▸ Collection entries
---

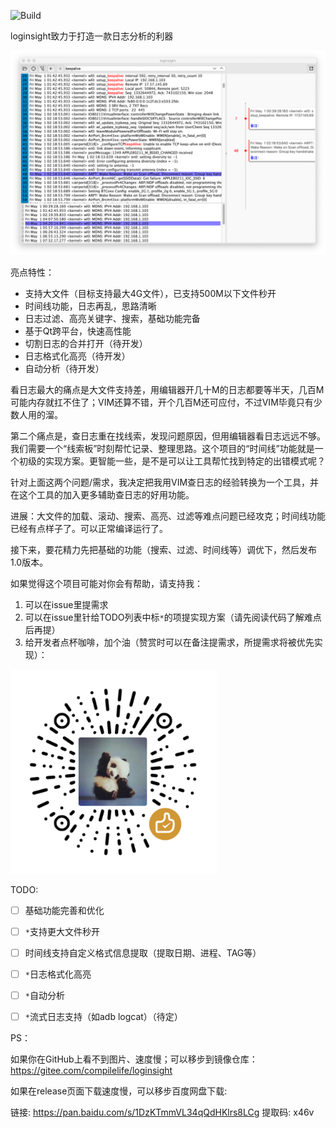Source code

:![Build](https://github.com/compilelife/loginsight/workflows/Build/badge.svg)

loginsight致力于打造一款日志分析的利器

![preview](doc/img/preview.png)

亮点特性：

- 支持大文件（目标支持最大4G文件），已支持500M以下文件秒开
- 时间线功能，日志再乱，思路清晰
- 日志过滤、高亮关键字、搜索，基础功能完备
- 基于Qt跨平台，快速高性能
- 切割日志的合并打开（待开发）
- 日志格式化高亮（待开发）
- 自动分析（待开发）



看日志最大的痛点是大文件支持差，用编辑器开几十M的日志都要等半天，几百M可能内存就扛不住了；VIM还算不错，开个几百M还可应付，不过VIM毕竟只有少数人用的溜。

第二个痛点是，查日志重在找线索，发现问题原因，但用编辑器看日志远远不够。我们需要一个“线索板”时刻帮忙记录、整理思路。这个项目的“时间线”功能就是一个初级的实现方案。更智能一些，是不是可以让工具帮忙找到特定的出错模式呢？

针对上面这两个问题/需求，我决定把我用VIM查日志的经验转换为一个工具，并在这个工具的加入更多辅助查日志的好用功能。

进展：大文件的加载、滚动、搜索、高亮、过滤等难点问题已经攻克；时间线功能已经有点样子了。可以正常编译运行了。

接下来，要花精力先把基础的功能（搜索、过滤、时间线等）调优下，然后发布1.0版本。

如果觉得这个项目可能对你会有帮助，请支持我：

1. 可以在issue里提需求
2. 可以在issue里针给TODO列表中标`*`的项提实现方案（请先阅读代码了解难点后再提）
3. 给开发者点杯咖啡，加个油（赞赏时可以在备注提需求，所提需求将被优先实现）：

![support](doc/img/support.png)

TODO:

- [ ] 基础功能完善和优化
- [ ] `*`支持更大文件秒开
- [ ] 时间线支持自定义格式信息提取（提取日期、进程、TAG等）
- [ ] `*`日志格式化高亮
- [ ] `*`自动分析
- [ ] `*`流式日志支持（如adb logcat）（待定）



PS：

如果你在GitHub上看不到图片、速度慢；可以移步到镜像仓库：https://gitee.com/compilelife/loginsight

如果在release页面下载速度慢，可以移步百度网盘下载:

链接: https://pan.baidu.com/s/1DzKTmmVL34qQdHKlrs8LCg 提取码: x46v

---

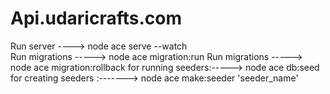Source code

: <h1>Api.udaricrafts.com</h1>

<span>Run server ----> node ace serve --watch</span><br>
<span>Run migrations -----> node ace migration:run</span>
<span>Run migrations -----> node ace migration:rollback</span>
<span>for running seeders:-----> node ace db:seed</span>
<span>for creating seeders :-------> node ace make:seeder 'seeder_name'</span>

---

▸ EXERCISE
All that is needed is the exact run of lines above from the line containing "- 支持大文件（目标支持最大4G文件），已支持500M以下文件秒开" through the line containing "链接: https://pan.baidu.com/s/1DzKTmmVL34qQdHKlrs8LCg 提取码: x46v", both of them included.

▸ RESULT OF THE EXERCISE
- 支持大文件（目标支持最大4G文件），已支持500M以下文件秒开
- 时间线功能，日志再乱，思路清晰
- 日志过滤、高亮关键字、搜索，基础功能完备
- 基于Qt跨平台，快速高性能
- 切割日志的合并打开（待开发）
- 日志格式化高亮（待开发）
- 自动分析（待开发）



看日志最大的痛点是大文件支持差，用编辑器开几十M的日志都要等半天，几百M可能内存就扛不住了；VIM还算不错，开个几百M还可应付，不过VIM毕竟只有少数人用的溜。

第二个痛点是，查日志重在找线索，发现问题原因，但用编辑器看日志远远不够。我们需要一个“线索板”时刻帮忙记录、整理思路。这个项目的“时间线”功能就是一个初级的实现方案。更智能一些，是不是可以让工具帮忙找到特定的出错模式呢？

针对上面这两个问题/需求，我决定把我用VIM查日志的经验转换为一个工具，并在这个工具的加入更多辅助查日志的好用功能。

进展：大文件的加载、滚动、搜索、高亮、过滤等难点问题已经攻克；时间线功能已经有点样子了。可以正常编译运行了。

接下来，要花精力先把基础的功能（搜索、过滤、时间线等）调优下，然后发布1.0版本。

如果觉得这个项目可能对你会有帮助，请支持我：

1. 可以在issue里提需求
2. 可以在issue里针给TODO列表中标`*`的项提实现方案（请先阅读代码了解难点后再提）
3. 给开发者点杯咖啡，加个油（赞赏时可以在备注提需求，所提需求将被优先实现）：

![support](doc/img/support.png)

TODO:

- [ ] 基础功能完善和优化
- [ ] `*`支持更大文件秒开
- [ ] 时间线支持自定义格式信息提取（提取日期、进程、TAG等）
- [ ] `*`日志格式化高亮
- [ ] `*`自动分析
- [ ] `*`流式日志支持（如adb logcat）（待定）



PS：

如果你在GitHub上看不到图片、速度慢；可以移步到镜像仓库：https://gitee.com/compilelife/loginsight

如果在release页面下载速度慢，可以移步百度网盘下载:

链接: https://pan.baidu.com/s/1DzKTmmVL34qQdHKlrs8LCg 提取码: x46v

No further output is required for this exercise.